» To do
Search the entries below for the word "simply" and copy each line that has it.

━━━ Source information

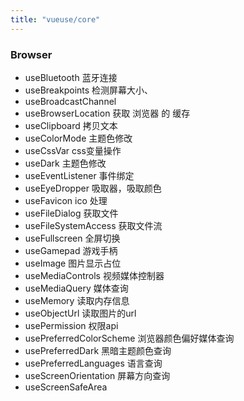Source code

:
 ```yaml
---
title: "vueuse/core"
---
```


### Browser

- useBluetooth 蓝牙连接
- useBreakpoints 检测屏幕大小、
- useBroadcastChannel
- useBrowserLocation 获取 浏览器 的 缓存
- useClipboard 拷贝文本
- useColorMode 主题色修改
- useCssVar css变量操作
- useDark 主题色修改
- useEventListener 事件绑定
- useEyeDropper 吸取器，吸取颜色
- useFavicon ico 处理
- useFileDialog 获取文件
- useFileSystemAccess 获取文件流
- useFullscreen 全屏切换
- useGamepad 游戏手柄
- useImage 图片显示占位
- useMediaControls 视频媒体控制器
- useMediaQuery 媒体查询
- useMemory 读取内存信息
- useObjectUrl 读取图片的url
- usePermission 权限api
- usePreferredColorScheme 浏览器颜色偏好媒体查询
- usePreferredDark 黑暗主题颜色查询
- usePreferredLanguages 语言查询
- useScreenOrientation 屏幕方向查询
- useScreenSafeArea 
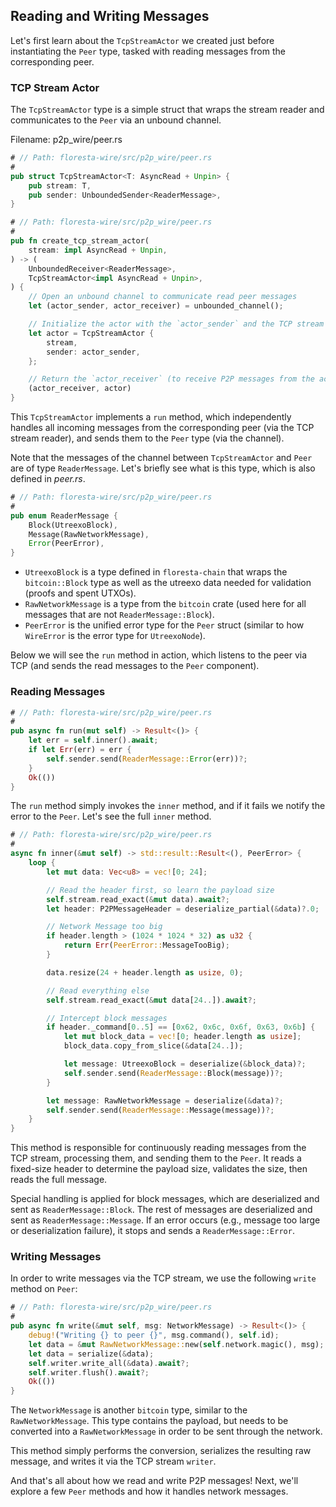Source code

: ## Reading and Writing Messages

Let's first learn about the `TcpStreamActor` we created just before instantiating the `Peer` type, tasked with reading messages from the corresponding peer.

### TCP Stream Actor

The `TcpStreamActor` type is a simple struct that wraps the stream reader and communicates to the `Peer` via an unbound channel.

Filename: p2p_wire/peer.rs

```rust
# // Path: floresta-wire/src/p2p_wire/peer.rs
#
pub struct TcpStreamActor<T: AsyncRead + Unpin> {
    pub stream: T,
    pub sender: UnboundedSender<ReaderMessage>,
}
```

```rust
# // Path: floresta-wire/src/p2p_wire/peer.rs
#
pub fn create_tcp_stream_actor(
    stream: impl AsyncRead + Unpin,
) -> (
    UnboundedReceiver<ReaderMessage>,
    TcpStreamActor<impl AsyncRead + Unpin>,
) {
    // Open an unbound channel to communicate read peer messages
    let (actor_sender, actor_receiver) = unbounded_channel();

    // Initialize the actor with the `actor_sender` and the TCP stream reader
    let actor = TcpStreamActor {
        stream,
        sender: actor_sender,
    };

    // Return the `actor_receiver` (to receive P2P messages from the actor), and the actor
    (actor_receiver, actor)
}
```

This `TcpStreamActor` implements a `run` method, which independently handles all incoming messages from the corresponding peer (via the TCP stream reader), and sends them to the `Peer` type (via the channel).

Note that the messages of the channel between `TcpStreamActor` and `Peer` are of type `ReaderMessage`. Let's briefly see what is this type, which is also defined in _peer.rs_.

```rust
# // Path: floresta-wire/src/p2p_wire/peer.rs
#
pub enum ReaderMessage {
    Block(UtreexoBlock),
    Message(RawNetworkMessage),
    Error(PeerError),
}
```

- `UtreexoBlock` is a type defined in `floresta-chain` that wraps the `bitcoin::Block` type as well as the utreexo data needed for validation (proofs and spent UTXOs).
- `RawNetworkMessage` is a type from the `bitcoin` crate (used here for all messages that are not `ReaderMessage::Block`).
- `PeerError` is the unified error type for the `Peer` struct (similar to how `WireError` is the error type for `UtreexoNode`).

Below we will see the `run` method in action, which listens to the peer via TCP (and sends the read messages to the `Peer` component).

### Reading Messages

```rust
# // Path: floresta-wire/src/p2p_wire/peer.rs
#
pub async fn run(mut self) -> Result<()> {
    let err = self.inner().await;
    if let Err(err) = err {
        self.sender.send(ReaderMessage::Error(err))?;
    }
    Ok(())
}
```

The `run` method simply invokes the `inner` method, and if it fails we notify the error to the `Peer`. Let's see the full `inner` method.

```rust
# // Path: floresta-wire/src/p2p_wire/peer.rs
#
async fn inner(&mut self) -> std::result::Result<(), PeerError> {
    loop {
        let mut data: Vec<u8> = vec![0; 24];

        // Read the header first, so learn the payload size
        self.stream.read_exact(&mut data).await?;
        let header: P2PMessageHeader = deserialize_partial(&data)?.0;

        // Network Message too big
        if header.length > (1024 * 1024 * 32) as u32 {
            return Err(PeerError::MessageTooBig);
        }

        data.resize(24 + header.length as usize, 0);

        // Read everything else
        self.stream.read_exact(&mut data[24..]).await?;

        // Intercept block messages
        if header._command[0..5] == [0x62, 0x6c, 0x6f, 0x63, 0x6b] {
            let mut block_data = vec![0; header.length as usize];
            block_data.copy_from_slice(&data[24..]);

            let message: UtreexoBlock = deserialize(&block_data)?;
            self.sender.send(ReaderMessage::Block(message))?;
        }

        let message: RawNetworkMessage = deserialize(&data)?;
        self.sender.send(ReaderMessage::Message(message))?;
    }
}
```

This method is responsible for continuously reading messages from the TCP stream, processing them, and sending them to the `Peer`. It reads a fixed-size header to determine the payload size, validates the size, then reads the full message.

Special handling is applied for block messages, which are deserialized and sent as `ReaderMessage::Block`. The rest of messages are deserialized and sent as `ReaderMessage::Message`. If an error occurs (e.g., message too large or deserialization failure), it stops and sends a `ReaderMessage::Error`.

### Writing Messages

In order to write messages via the TCP stream, we use the following `write` method on `Peer`:

```rust
# // Path: floresta-wire/src/p2p_wire/peer.rs
#
pub async fn write(&mut self, msg: NetworkMessage) -> Result<()> {
    debug!("Writing {} to peer {}", msg.command(), self.id);
    let data = &mut RawNetworkMessage::new(self.network.magic(), msg);
    let data = serialize(&data);
    self.writer.write_all(&data).await?;
    self.writer.flush().await?;
    Ok(())
}
```

The `NetworkMessage` is another `bitcoin` type, similar to the `RawNetworkMessage`. This type contains the payload, but needs to be converted into a `RawNetworkMessage` in order to be sent through the network.

This method simply performs the conversion, serializes the resulting raw message, and writes it via the TCP stream `writer`.

And that's all about how we read and write P2P messages! Next, we'll explore a few `Peer` methods and how it handles network messages.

━━━━━━

» Reply to the exercise
The `run` method simply invokes the `inner` method, and if it fails we notify the error to the `Peer`. Let's see the full `inner` method.
This method simply performs the conversion, serializes the resulting raw message, and writes it via the TCP stream `writer`.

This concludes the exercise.